The title of this post is something that Jess, an 11 year old resident on the Middlefield Lane estate said to me a couple of weeks ago when I was there helping with the Dream House 'happening' (as I like to call it), which I outlined in my last but one post, 'Back to the Future 1965-2015-2016'. I'm not sure I can even begin to unravel the temporal or cultural complexities of Jess's statement, but the one thing I do know is that after spending three days on the estate I now see it more as a positive thing rather than something unwittingly forlorn and regretful as I might have previously thought.
We soon got a number of children ranging in age from 3 to 11 coming along to see what was happening, and parents/carers would call by soon after to ask what we were doing, and why. All were exceptionally open and receptive to what we were up to - most of the children stayed with us all day (in between occasionally drifting off to the big park), others (older boys on scooters mostly) drifted off once they found out what we were doing and decided it was rubbish. After the first day, we had gained a small bunch of acolytes who would be there first thing on the second and third morning, nonchalantly waiting for us to arrive to set up again. Along the way, we interviewed some of the children about where they played on the estate, what they did, and about what they thought of the estate. One - the aforementioned Jessica, who was about to go up to secondary school - took us on a tour of the estate, to the places which were significant to her. Another - Natasha, who was 6 - took us on a fun tour of the estate simply, it seemed, to be a leader and to boss us around for half an hour. Jess's tour was interesting (we filmed these tours as we went along, and aim to produce a finished, edited, film of our time at Middlefield) mainly because it showed us how, in spite of today's dominant rhetoric of isolated, weight-gaining, PS4 obsessed, indoors-y children, little had in fact changed in the forty years or so since I was 11. It was a fine, sunny week-day during the summer holidays and everyone - but everyone! - was playing out. Jess showed us the wall her friends played football against, the gaps between the blocks of houses where they cycled, and the den they made under a large, overgrown hawthorn bush in the field opposite my old house, where me and my mates also made dens back in the day. They played blocko and tig and kerby.
Jess explained how time slowed down for them when they were bored and didn't know what to do, and it went by far too quickly when they were into a game, or when they were creating the den. She also recalled how they came back to their den a couple of days later to find that someone had trashed it in the meantime. Plus ca bloody change.

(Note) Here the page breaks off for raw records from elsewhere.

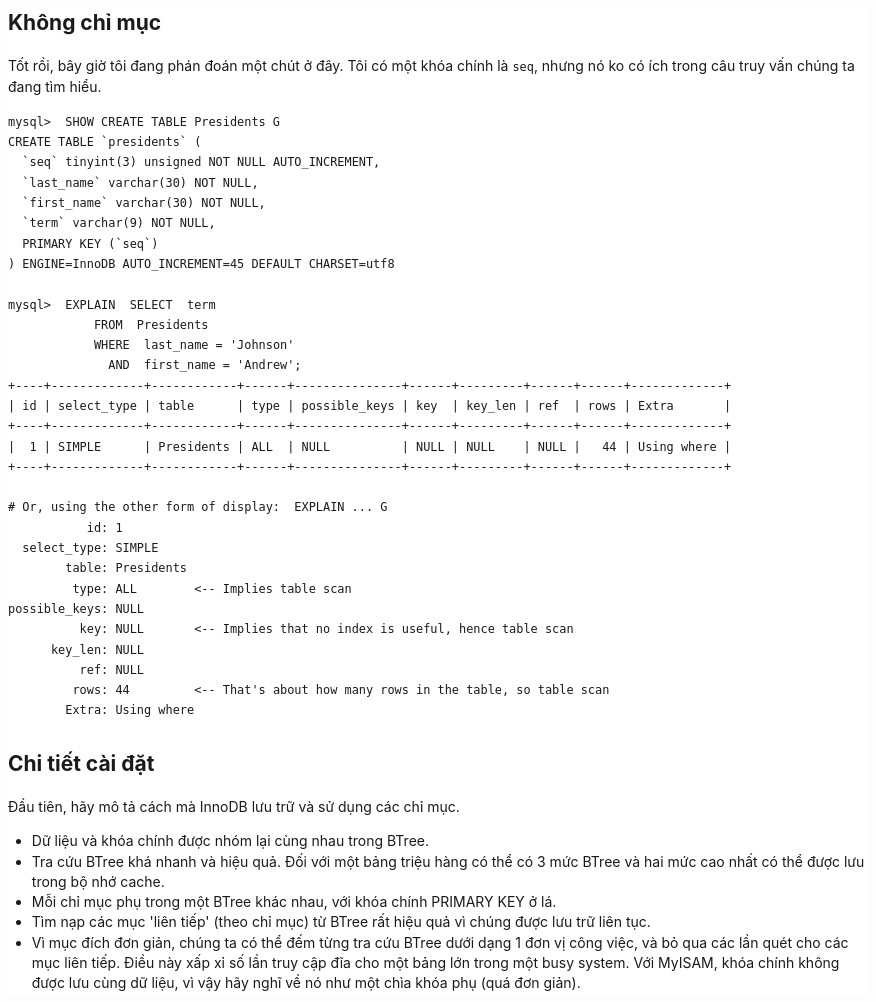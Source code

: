 ## Không chỉ mục

Tốt rồi, bây giờ tôi đang phán đoán một chút ở đây. Tôi có một khóa chính là `seq`, nhưng nó ko có ích trong câu truy vấn chúng ta đang tìm hiểu.
    
    
    mysql>  SHOW CREATE TABLE Presidents G
    CREATE TABLE `presidents` (
      `seq` tinyint(3) unsigned NOT NULL AUTO_INCREMENT,
      `last_name` varchar(30) NOT NULL,
      `first_name` varchar(30) NOT NULL,
      `term` varchar(9) NOT NULL,
      PRIMARY KEY (`seq`)
    ) ENGINE=InnoDB AUTO_INCREMENT=45 DEFAULT CHARSET=utf8
    
    mysql>  EXPLAIN  SELECT  term
                FROM  Presidents
                WHERE  last_name = 'Johnson'
                  AND  first_name = 'Andrew';
    +----+-------------+------------+------+---------------+------+---------+------+------+-------------+
    | id | select_type | table      | type | possible_keys | key  | key_len | ref  | rows | Extra       |
    +----+-------------+------------+------+---------------+------+---------+------+------+-------------+
    |  1 | SIMPLE      | Presidents | ALL  | NULL          | NULL | NULL    | NULL |   44 | Using where |
    +----+-------------+------------+------+---------------+------+---------+------+------+-------------+
    
    # Or, using the other form of display:  EXPLAIN ... G
               id: 1
      select_type: SIMPLE
            table: Presidents
             type: ALL        <-- Implies table scan
    possible_keys: NULL
              key: NULL       <-- Implies that no index is useful, hence table scan
          key_len: NULL
              ref: NULL
             rows: 44         <-- That's about how many rows in the table, so table scan
            Extra: Using where
    

## Chi tiết cài đặt

Đầu tiên, hãy mô tả cách mà InnoDB lưu trữ và sử dụng các chỉ mục.

* Dữ liệu và khóa chính được nhóm lại cùng nhau trong BTree. 
* Tra cứu BTree khá nhanh và hiệu quả. Đối với một bảng triệu hàng có thể có 3 mức BTree và hai mức cao nhất có thể được lưu trong bộ nhớ cache. 
* Mỗi chỉ mục phụ trong một BTree khác nhau, với khóa chính PRIMARY KEY ở lá. 
* Tìm nạp các mục 'liên tiếp' (theo chỉ mục) từ BTree rất hiệu quả vì chúng được lưu trữ liên tục. 
* Vì mục đích đơn giản, chúng ta có thể đếm từng tra cứu BTree dưới dạng 1 đơn vị công việc, và bỏ qua các lần quét cho các mục liên tiếp. Điều này xấp xỉ số lần truy cập đĩa cho một bảng lớn trong một busy system.
Với MyISAM, khóa chính không được lưu cùng dữ liệu, vì vậy hãy nghĩ về nó như một chìa khóa phụ (quá đơn giản).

As well as filming the tours around the estate, and conducting several interviews with anyone who cared to talk about the place, we pushed the 'Time Pram' around (a pram with the 60s dolls house stuffed into it as per the photo above) just to see what happened (not much, but that's ok), and Steve and Kate enlarged an old photo of me and a couple of fellow den-builders and blocko players taken in front of my house and created this:
Steve cut out a hole where my head was so that anyone could poke their face through and travel back in time, back to 1967, to be me. At one time, I carried the photo over to my house to send my adult self back in time and space. Unfortunately however, there is now a fence around my old front lawn in order to contain a slightly lairy dog, and so we looked for the nearest equivalent, just a few doors down (where Susan Gittins lived back then) and took this:
I like working with Kate and Steve because their credo is simple and direct: 'With people, in places – doing things'. You can read their blog via the link listed on the right here. They like old school theory (Bloch, Benjamin, alongside a bit of Bergson time and memory stuff for me) and wear it lightly. In Benjamin-speak, I think that our project is 'actualising' the estate: we are finding ways to help people to recognise the new once again, so that the past (in the form of a good, well designed and planned council estate like Middlefield) is, as Benjamin put it somewhere in his Arcade writings, 'reborn into a present capable of receiving it.' For me, the estate remains a good place to live - the planned, green spaciousness of the estate as a whole was clearly still relished by the residents I spoke to, young and old. The estate obviously has its share of problems but, on the days that we were there at least, it certainly was the same calm, free and contented place that I remember it to be back in the 60s and 70s. I still feel very happy and very much at home there. We have more to do at Middlefield (again, see the last but one post here) but I'd be happy with our days on the estate if, at some stage in Jess's life, maybe in thirty or so years time, she will look back and say 'do you remember when those people came onto the estate and we helped to make a film about how we played out there when we were kids?' If that happens, I hope she will realise that actually, back then, she was, already, back in the future.